Your instructions:
Whenever a line below includes the string "Functions", show it.

Data to process:
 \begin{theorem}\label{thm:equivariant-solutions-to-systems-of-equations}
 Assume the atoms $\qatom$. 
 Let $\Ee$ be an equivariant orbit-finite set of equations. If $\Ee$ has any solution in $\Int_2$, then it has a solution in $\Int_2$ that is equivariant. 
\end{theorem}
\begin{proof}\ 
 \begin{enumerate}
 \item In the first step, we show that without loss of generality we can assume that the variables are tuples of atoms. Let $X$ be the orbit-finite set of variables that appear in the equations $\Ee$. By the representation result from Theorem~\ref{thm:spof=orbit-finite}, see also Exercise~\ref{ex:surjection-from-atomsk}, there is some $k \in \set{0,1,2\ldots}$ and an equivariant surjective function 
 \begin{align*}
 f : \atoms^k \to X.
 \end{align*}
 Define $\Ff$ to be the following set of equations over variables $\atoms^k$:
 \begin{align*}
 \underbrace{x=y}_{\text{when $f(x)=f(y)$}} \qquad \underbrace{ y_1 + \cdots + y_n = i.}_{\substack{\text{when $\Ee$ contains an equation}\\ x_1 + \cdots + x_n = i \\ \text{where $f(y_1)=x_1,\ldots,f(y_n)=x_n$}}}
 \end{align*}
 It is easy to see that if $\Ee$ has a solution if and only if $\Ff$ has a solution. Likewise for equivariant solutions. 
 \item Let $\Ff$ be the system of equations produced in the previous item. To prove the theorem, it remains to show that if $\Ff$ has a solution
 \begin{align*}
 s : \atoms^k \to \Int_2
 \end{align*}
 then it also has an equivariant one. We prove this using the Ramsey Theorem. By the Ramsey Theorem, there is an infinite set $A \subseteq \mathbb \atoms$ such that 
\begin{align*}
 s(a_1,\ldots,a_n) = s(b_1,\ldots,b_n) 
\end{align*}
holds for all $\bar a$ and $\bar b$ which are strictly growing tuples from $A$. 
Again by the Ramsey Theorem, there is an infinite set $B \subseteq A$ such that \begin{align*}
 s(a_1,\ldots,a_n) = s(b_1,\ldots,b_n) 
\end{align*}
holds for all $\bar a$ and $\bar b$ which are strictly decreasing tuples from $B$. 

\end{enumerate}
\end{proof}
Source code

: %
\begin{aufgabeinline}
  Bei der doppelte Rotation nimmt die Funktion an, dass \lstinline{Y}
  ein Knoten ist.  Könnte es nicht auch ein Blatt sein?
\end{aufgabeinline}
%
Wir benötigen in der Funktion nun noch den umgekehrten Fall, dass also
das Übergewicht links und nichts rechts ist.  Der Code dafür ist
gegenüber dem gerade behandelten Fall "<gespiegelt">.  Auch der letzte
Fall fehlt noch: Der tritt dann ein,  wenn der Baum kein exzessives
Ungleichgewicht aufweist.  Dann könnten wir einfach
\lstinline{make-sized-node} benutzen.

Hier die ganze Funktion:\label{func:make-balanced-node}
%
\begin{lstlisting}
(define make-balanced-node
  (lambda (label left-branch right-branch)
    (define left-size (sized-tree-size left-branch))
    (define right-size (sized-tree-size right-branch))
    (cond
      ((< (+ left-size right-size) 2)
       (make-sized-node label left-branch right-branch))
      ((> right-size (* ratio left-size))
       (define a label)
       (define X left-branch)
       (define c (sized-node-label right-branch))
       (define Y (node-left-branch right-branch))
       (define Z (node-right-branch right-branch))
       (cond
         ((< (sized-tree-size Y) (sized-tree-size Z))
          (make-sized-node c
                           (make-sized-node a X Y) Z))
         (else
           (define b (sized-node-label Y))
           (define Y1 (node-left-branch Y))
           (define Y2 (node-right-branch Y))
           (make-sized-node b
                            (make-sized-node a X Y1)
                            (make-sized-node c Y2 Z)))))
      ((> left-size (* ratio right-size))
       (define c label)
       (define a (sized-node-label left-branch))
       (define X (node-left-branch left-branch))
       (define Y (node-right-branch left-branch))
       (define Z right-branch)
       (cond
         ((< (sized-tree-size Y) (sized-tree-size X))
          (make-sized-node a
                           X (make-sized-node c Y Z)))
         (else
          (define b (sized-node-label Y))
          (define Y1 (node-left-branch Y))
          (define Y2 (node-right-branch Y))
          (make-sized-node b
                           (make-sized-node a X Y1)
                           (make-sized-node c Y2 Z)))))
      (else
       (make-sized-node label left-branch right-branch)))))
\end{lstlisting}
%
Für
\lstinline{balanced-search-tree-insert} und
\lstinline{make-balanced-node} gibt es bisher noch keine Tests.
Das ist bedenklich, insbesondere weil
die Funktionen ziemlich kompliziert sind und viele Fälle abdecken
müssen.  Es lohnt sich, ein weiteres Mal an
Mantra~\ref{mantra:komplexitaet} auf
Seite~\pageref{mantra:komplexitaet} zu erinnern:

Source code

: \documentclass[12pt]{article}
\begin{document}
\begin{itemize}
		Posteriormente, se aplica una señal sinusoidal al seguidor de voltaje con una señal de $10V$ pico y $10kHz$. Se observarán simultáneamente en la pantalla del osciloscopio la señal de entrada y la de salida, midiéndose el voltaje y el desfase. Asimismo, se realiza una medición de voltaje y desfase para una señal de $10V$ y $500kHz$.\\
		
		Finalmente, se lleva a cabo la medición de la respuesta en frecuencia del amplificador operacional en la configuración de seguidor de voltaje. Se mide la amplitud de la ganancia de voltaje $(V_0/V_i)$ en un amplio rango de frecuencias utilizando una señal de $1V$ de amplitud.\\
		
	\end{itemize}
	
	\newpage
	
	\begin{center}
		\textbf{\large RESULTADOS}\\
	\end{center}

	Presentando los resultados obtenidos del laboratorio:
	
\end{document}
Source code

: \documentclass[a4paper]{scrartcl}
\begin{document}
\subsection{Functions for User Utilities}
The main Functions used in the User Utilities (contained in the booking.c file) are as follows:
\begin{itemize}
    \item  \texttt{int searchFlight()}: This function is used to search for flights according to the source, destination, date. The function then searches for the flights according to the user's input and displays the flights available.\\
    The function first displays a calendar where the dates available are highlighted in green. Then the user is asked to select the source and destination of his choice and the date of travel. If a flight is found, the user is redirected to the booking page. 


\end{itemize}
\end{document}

Expected answer:
\subsection{Functions for User Utilities}
The main Functions used in the User Utilities (contained in the booking.c file) are as follows:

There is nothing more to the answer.